Chleb z garnka z ziarnami
W naczyniu żaroodpornym z pokrywką też się uda! :)
Zapałałam ostatnio miłością namiętną do chleba pieczonego w garnku żeliwnym! A raczej w naczyniu żaroodpornym, bo wspomnianego gara jeszcze się nie dorobiłam ;) Polecam tu do wglądu mój poprzedni wypiek w tym temacie: Najprostszy chleb z garnka.Chleb w ten sposób wypiekany smakuje mi o wiele bardziej niż ten tradycyjny "blaszkowy". Pieczywo na drożdżach ma to do siebie, że często lubi wysychać podczas pieczenia i po kilku dniach leżakowania w chlebaku robi się twarde jak skała, lub alternatywnie kruszy się i sypie. Przy użyciu garnka żeliwnego - vel naczynia żaroodpornego - ten problem kompletnie odpada! Chleb drożdżowy zaparza się wtedy pod szczelnym przykryciem i wychodzi wilgotny, miękki w środku, trzymający świeżość spokojnie przez 3 kolejne dni - choć rzadko się zdarza, aby u mnie tyle przetrwał, nóżek praktycznie dostaje, bo tak szybko go z Panem Mężem zjadamy ;) Jednocześnie skórkę zachowuje twardą i chrupiącą - walka o pierwszą pajdę jest z Panem Mężem zawsze zacięta!Sama się sobie dziwię - i w brodę sobie pluję - że dopiero tak niedawno odkryłam jego zalety.
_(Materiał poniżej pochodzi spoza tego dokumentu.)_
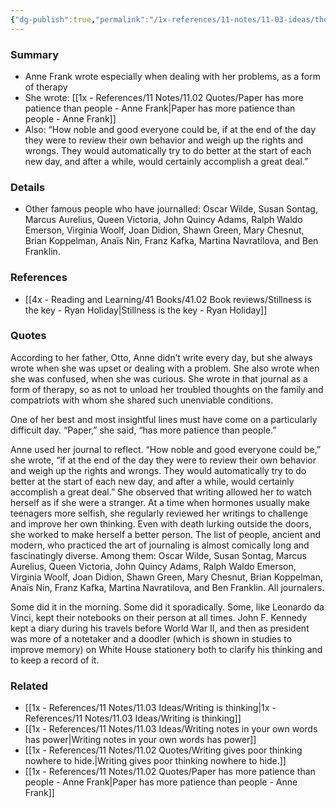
 ```yaml
---
{"dg-publish":true,"permalink":"/1x-references/11-notes/11-03-ideas/the-value-of-keeping-a-journal/","title":"The value of keeping a journal","created":"2025-02-15T14:12:40.772+03:00","updated":"2025-02-15T14:12:40.772+03:00"}
---
```



### Summary
- Anne Frank wrote especially when dealing with her problems, as a form of therapy
- She wrote: [[1x - References/11 Notes/11.02 Quotes/Paper has more patience than people - Anne Frank\|Paper has more patience than people - Anne Frank]]
- Also: “How noble and good everyone could be, if at the end of the day they were to review their own behavior and weigh up the rights and wrongs. They would automatically try to do better at the start of each new day, and after a while, would certainly accomplish a great deal.” 

### Details
- Other famous people who have journalled: Oscar Wilde, Susan Sontag, Marcus Aurelius, Queen Victoria, John Quincy Adams, Ralph Waldo Emerson, Virginia Woolf, Joan Didion, Shawn Green, Mary Chesnut, Brian Koppelman, Anaïs Nin, Franz Kafka, Martina Navratilova, and Ben Franklin. 

### References
- [[4x - Reading and Learning/41 Books/41.02 Book reviews/Stillness is the key - Ryan Holiday\|Stillness is the key - Ryan Holiday]]

### Quotes
According to her father, Otto, Anne didn’t write every day, but she always wrote when she was upset or dealing with a problem. She also wrote when she was confused, when she was curious. She wrote in that journal as a form of therapy, so as not to unload her troubled thoughts on the family and compatriots with whom she shared such unenviable conditions. 

One of her best and most insightful lines must have come on a particularly difficult day. “Paper,” she said, “has more patience than people.”

Anne used her journal to reflect. “How noble and good everyone could be,” she wrote, “if at the end of the day they were to review their own behavior and weigh up the rights and wrongs. They would automatically try to do better at the start of each new day, and after a while, would certainly accomplish a great deal.” She observed that writing allowed her to watch herself as if she were a stranger. At a time when hormones usually make teenagers more selfish, she regularly reviewed her writings to challenge and improve her own thinking. Even with death lurking outside the doors, she worked to make herself a better person.
The list of people, ancient and modern, who practiced the art of journaling is almost comically long and fascinatingly diverse. Among them: Oscar Wilde, Susan Sontag, Marcus Aurelius, Queen Victoria, John Quincy Adams, Ralph Waldo Emerson, Virginia Woolf, Joan Didion, Shawn Green, Mary Chesnut, Brian Koppelman, Anaïs Nin, Franz Kafka, Martina Navratilova, and Ben Franklin. All journalers.

Some did it in the morning. Some did it sporadically. Some, like Leonardo da Vinci, kept their notebooks on their person at all times. John F. Kennedy kept a diary during his travels before World War II, and then as president was more of a notetaker and a doodler (which is shown in studies to improve memory) on White House stationery both to clarify his thinking and to keep a record of it.

### Related
- [[1x - References/11 Notes/11.03 Ideas/Writing is thinking\|1x - References/11 Notes/11.03 Ideas/Writing is thinking]]
- [[1x - References/11 Notes/11.03 Ideas/Writing notes in your own words has power\|Writing notes in your own words has power]]
- [[1x - References/11 Notes/11.02 Quotes/Writing gives poor thinking nowhere to hide.\|Writing gives poor thinking nowhere to hide.]]
- [[1x - References/11 Notes/11.02 Quotes/Paper has more patience than people - Anne Frank\|Paper has more patience than people - Anne Frank]]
Dwa lata mijają od czasu jak pieczywo własnoręcznie wypiekam i zdecydowanie już dawno temu powinnam chleb z garnka regularnie praktykować!Nic to! Nadrobię braki! We wszelkich możliwych konfiguracjach mąk i dodatków chlebowych :) Dziś prezentuję wariant z mieszaniną ziaren i dodatkiem mąki żytniej żurkowej. Rarytasik! :D
Składniki na 1 okrągłe, średniej wielkości naczynie żaroodporne - o średnicy 23cm (mierzone u góry) i wysokości 7 cm (bez pokrywki):
· 350g mąki pszennej - sielska, typ 650
· 200g mąki żytniej żurkowej - typ 1200
· 1 łyżeczka soli
· 1 łyżka oliwy
· 25g świeżych drożdży
· 1 łyżeczka cukru
· 1 i 1/2 szkl. ciepłej wody - nie gorącej!
· 1 szkl. dowolnych ziaren - u mnie siemię lniane, słonecznik i pestki dyni
Drożdże wkruszyć do wysokiego kubka, zasypać łyżeczką cukru i maki, a następnie zalać połową ciepłej wody. Wymieszać do dokładnego rozpuszczenia. Odstawić na około 10 minut aż rozczyn "ruszy".Do dużej miski wsypać mąkę i sól, dolać oliwę, resztę cieplej wody, rozczyn z drożdży oraz ziarna. Wymieszać dużą łyżką - ewentualnie można pomóc sobie rozrabiając ręką. Gdyby masa była zbyt gęsto, można dolać dodatkowe 2-3 łyżki wody.Miskę owinąć szczelnie folią spożywczą i odstawić na noc do wyrośnięcia do lodówki - uwaga, bo ciasto baaaardzo powiększa swoją objętość. Rano na podsypanej mąką stolnicy wyrobić krótko chleb - aż przestanie się lepić do rąk. Uformować okrągły bochenek, nakryć ściereczką kuchenną i zostawić na 40 minut do wyrośnięcia. Do zimnego piekarnika wstawić naczynie żaroodporne wraz z pokrywką i nagrzać piekarnik do 220C - nie można wstawiać zimnego szkła do nagrzanego piekarnika, bo będzie pękać! Po kilku/kilkunastu minutach ogrzewania naczynia, przełożyć do niego wyrośnięte ciasto i przykryć gorącą pokrywką.Przykręcić piekarnik do 200C i piec w takiej temperaturze najpierw przez 30 minut - w 1/3 wysokości piekarnika, grzałka góra-dół, bez termoobiegu. Po tym czasie zdjąć pokrywkę i piec jeszcze kolejne ok. 20 minut - chleb upieczony jest wtedy, gdy po postukaniu wydaje głuchy odgłos.Jeśli eksperymentuje się tu z proporcjami składników z racji posiadania większego naczynia do pieczenia, trzeba też odpowiednio wydłużyć czas w piekarniku - przykładowo zwiększając o połowę składniki, najlepiej piec: w fazie 1-szej 35 minut, a w fazie 2-giej 25-30 minut.Wyjąć naczynie z piekarnika. Wyciągnąć z niego chleb. Studzić na metalowej kratce, aby dobrze odparował.